The Shack

Suppose you wanted to write about what God is really like, about God’s intention for us, about why God lets us suffer. Being a good storyteller, you decide to get the message across by weaving a dialog with God into a fictional setting. So you come up with a gripping story line and then put your pen down for a long time while you think about how to represent God. Surely you’d have to do better than a long-bearded wise old Gandalf or Father Christmas figure. And you couldn’t make God into a Lion because C.S. Lewis has already done that. How would you bring the Trinity to life for a modern adult readership ?

The Shack is William Paul Young’s attempt.

I won’t give too many secret’s away about the plot, but I certainly found it enticing and rewarding. The story centres on Mack, who has been immensely sad for many years, unable to release the pain of his young daughter’s death. When Mack receives a note in his letterbox inviting him to return to the place of his daughter’s death, there is every reason to believe that this might be an invitation from God. He hesitantly takes up the offer, setting the stage for a weekend that challenges his beliefs about God to the core.

A quote on the back cover of the book compares The Shack to Pilgrim’s Progress. But that’s misleading. Although both books use a fictional setting as the stage for theological and philosophical reflection, Pilgrim’s Progress is a allegorical – with overt symbolism equating each element with some spiritual reality – whereas The Shack is clearly a modern novel. Some have claimed that the book, which is a best seller in the USA, is poorly written. I don’t think that criticism is aimed at the story itself, but more at the lengthy sections in which Mack and God talk. That didn’t bother me, probably because I was too interested in the ideas being presented to worry about how smoothly the dialog flowed.
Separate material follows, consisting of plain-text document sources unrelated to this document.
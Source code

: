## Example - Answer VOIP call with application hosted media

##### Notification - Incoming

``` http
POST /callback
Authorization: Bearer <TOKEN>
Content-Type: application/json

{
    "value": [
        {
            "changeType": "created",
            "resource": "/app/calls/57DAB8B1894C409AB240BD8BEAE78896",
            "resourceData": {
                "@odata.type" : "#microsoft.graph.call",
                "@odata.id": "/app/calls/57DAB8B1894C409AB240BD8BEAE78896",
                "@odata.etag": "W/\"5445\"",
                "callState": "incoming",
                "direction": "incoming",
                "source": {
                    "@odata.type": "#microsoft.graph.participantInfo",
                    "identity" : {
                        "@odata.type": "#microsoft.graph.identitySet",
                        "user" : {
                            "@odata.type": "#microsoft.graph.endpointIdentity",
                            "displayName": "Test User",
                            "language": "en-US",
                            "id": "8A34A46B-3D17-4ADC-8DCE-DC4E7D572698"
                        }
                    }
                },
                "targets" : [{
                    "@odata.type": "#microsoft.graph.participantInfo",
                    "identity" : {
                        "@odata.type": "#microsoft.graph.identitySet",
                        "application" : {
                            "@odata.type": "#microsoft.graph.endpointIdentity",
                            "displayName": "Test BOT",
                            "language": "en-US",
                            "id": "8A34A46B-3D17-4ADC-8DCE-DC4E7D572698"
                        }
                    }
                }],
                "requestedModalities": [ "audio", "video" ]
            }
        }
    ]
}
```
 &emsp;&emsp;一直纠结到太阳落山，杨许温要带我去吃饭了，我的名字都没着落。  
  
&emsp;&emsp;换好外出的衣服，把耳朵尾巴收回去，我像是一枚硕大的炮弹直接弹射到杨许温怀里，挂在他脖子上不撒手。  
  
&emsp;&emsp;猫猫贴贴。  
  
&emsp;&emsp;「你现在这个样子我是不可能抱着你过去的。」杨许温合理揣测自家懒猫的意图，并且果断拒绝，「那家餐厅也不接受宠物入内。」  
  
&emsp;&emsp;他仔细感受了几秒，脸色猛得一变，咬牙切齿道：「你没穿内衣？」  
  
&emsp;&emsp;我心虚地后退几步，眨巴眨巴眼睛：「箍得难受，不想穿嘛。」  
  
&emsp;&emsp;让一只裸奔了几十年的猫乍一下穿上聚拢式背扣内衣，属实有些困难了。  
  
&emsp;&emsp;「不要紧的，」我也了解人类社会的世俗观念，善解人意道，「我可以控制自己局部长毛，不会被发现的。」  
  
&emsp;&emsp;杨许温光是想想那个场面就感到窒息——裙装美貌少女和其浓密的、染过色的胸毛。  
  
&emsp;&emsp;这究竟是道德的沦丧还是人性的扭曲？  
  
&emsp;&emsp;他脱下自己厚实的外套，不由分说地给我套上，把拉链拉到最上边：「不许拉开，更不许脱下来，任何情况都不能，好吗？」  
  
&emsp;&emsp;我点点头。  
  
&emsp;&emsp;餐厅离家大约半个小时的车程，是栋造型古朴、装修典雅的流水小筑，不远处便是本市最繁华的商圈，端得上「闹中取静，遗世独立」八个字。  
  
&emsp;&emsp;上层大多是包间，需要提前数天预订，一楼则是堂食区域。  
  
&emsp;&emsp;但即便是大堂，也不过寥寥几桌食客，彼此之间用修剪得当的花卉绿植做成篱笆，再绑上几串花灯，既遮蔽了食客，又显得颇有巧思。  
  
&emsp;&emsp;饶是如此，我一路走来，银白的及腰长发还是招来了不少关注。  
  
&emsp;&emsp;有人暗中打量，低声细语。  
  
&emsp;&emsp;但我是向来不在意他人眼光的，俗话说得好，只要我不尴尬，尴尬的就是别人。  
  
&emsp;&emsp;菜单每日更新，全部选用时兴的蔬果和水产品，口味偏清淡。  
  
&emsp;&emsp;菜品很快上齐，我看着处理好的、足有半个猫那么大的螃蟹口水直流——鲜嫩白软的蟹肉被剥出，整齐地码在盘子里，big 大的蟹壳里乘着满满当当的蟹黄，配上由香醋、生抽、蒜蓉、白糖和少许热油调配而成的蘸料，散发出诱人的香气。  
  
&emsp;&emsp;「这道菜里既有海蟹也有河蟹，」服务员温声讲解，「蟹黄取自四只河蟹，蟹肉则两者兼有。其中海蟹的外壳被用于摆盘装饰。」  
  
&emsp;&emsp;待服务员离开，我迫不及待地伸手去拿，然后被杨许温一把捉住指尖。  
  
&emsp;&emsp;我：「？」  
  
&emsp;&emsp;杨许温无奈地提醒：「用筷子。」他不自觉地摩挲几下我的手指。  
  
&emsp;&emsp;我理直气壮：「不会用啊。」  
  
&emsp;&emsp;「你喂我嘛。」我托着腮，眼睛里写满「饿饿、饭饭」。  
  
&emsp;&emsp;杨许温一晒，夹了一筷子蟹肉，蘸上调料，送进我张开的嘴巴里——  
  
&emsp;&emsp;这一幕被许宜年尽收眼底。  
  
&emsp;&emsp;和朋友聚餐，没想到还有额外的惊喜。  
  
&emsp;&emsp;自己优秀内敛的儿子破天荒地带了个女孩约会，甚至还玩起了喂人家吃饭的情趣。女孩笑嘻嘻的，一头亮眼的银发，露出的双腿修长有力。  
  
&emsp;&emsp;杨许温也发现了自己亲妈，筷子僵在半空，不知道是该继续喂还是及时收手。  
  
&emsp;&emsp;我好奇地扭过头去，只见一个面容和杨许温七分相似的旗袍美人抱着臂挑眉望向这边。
So don’t read The Shack purely for the story. That’s just the setting. The real fun comes from dwelling on Young’s understanding of how God cares for us. Young’s God is more concerned about relationship than dogma. More interested in grace than judgement. More fond of verbs than nouns. More than anything, God is concerned about the process through which we are lead towards him (or is it her – you’ll have to read the book to see how Young addresses that one!).

It has often been said that traditional Christianity imposes a lot of guilt on people. That hasn’t been my experience. The preaching and reading that have come my way have emphasised the freedom that comes from forgiveness. But what has become clearer to me recently is that I have soaked up a theology in which, having been forgiven, I carry a burden of responsibility with regard to how I should live. How many of us “freed” Christians are weighed down by responsibility? And how frequently do we relate to others with an expectation that they must adhere to the same rules?

In The Shack, Mack shows those same inclinations. But God says to Mack:

“Let’s look at your two words: responsibility and expectation. Before your words became nouns, they were first my words, nouns with movement and experience buried inside them; the ability to respond and expectancy. My words are alive and dynamic – full of life and possibility; yours are dead, full of law and fear and judgement. That is why you won’t find the word responsibility in the Scriptures.”

If that sort of insight sparks your interest, you might enjoy the rest of the book too.